Please write out every line of the listing without alteration, but omit the images.
Information supplied Block Start
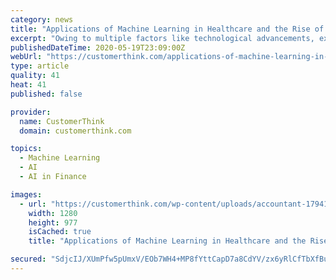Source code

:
 ```yaml
---
category: news
title: "Applications of Machine Learning in Healthcare and the Rise of mHealth"
excerpt: "Owing to multiple factors like technological advancements, expensive infrastructure, growing health-related awareness, and a rise in chronic health conditions, the healthcare market is evolving faster than ever."
publishedDateTime: 2020-05-19T23:09:00Z
webUrl: "https://customerthink.com/applications-of-machine-learning-in-healthcare-and-the-rise-of-mhealth/"
type: article
quality: 41
heat: 41
published: false

provider:
  name: CustomerThink
  domain: customerthink.com

topics:
  - Machine Learning
  - AI
  - AI in Finance

images:
  - url: "https://customerthink.com/wp-content/uploads/accountant-1794122_1280-pixabay-analytics-1.png"
    width: 1280
    height: 977
    isCached: true
    title: "Applications of Machine Learning in Healthcare and the Rise of mHealth"

secured: "SdjcIJ/XUmPfw5pUmxV/EOb7WH4+MP8fYttCapD7a8CdYV/zx6yRlCfTbXfBuYg8W4WhXZz3BleDmIYsMSVVmYLERFxy5R/3AEyMojcJjBX53vid6OD/FtADeBfJO840QR+inaDBGIA4LmcoAx7TtOa8tg6+vsT7Zl5XqEBfNfm1eDnsbGpk/5FR03tWWkLEZGviO49fu/ipdKQPDNhtrdIeERFq+FTmBL5k86A4vfisopkqUk4hvVU25El7Sz6i7A1puPxxH8qm4Im3t3lXqQmjQTGQFBO7Jd1eh0L5lqOAQvdgi7YHLCJRFUa/rUJWoDo8Kt5K3S5fGi7y6PFR/LThTkq/vY+jcKInAVipH73iPAYEJCZ39ZwQGMh54fUb6y3Ck23E75lwkUJYY2zHhTC76u5zQiS26oU/b04GckbFWAJ4AWQ+aR7gX44EyFcdr5ZXV7d+gtdBsmpOQIh26IbbuuD3bLCkDK1nIWQYj4Y=;PvG0306IHS9x1Ce4AkD/IA=="
---
```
Information supplied Block End
* Written response *
Source code

:
 ```yaml
---
category: news
title: "Applications of Machine Learning in Healthcare and the Rise of mHealth"
excerpt: "Owing to multiple factors like technological advancements, expensive infrastructure, growing health-related awareness, and a rise in chronic health conditions, the healthcare market is evolving faster than ever."
publishedDateTime: 2020-05-19T23:09:00Z
webUrl: "https://customerthink.com/applications-of-machine-learning-in-healthcare-and-the-rise-of-mhealth/"
type: article
quality: 41
heat: 41
published: false

provider:
  name: CustomerThink
  domain: customerthink.com

topics:
  - Machine Learning
  - AI
  - AI in Finance

images:
  - url: "https://customerthink.com/wp-content/uploads/accountant-1794122_1280-pixabay-analytics-1.png"
    width: 1280
    height: 977
    isCached: true
    title: "Applications of Machine Learning in Healthcare and the Rise of mHealth"

secured: "SdjcIJ/XUmPfw5pUmxV/EOb7WH4+MP8fYttCapD7a8CdYV/zx6yRlCfTbXfBuYg8W4WhXZz3BleDmIYsMSVVmYLERFxy5R/3AEyMojcJjBX53vid6OD/FtADeBfJO840QR+inaDBGIA4LmcoAx7TtOa8tg6+vsT7Zl5XqEBfNfm1eDnsbGpk/5FR03tWWkLEZGviO49fu/ipdKQPDNhtrdIeERFq+FTmBL5k86A4vfisopkqUk4hvVU25El7Sz6i7A1puPxxH8qm4Im3t3lXqQmjQTGQFBO7Jd1eh0L5lqOAQvdgi7YHLCJRFUa/rUJWoDo8Kt5K3S5fGi7y6PFR/LThTkq/vY+jcKInAVipH73iPAYEJCZ39ZwQGMh54fUb6y3Ck23E75lwkUJYY2zHhTC76u5zQiS26oU/b04GckbFWAJ4AWQ+aR7gX44EyFcdr5ZXV7d+gtdBsmpOQIh26IbbuuD3bLCkDK1nIWQYj4Y=;PvG0306IHS9x1Ce4AkD/IA=="
---
```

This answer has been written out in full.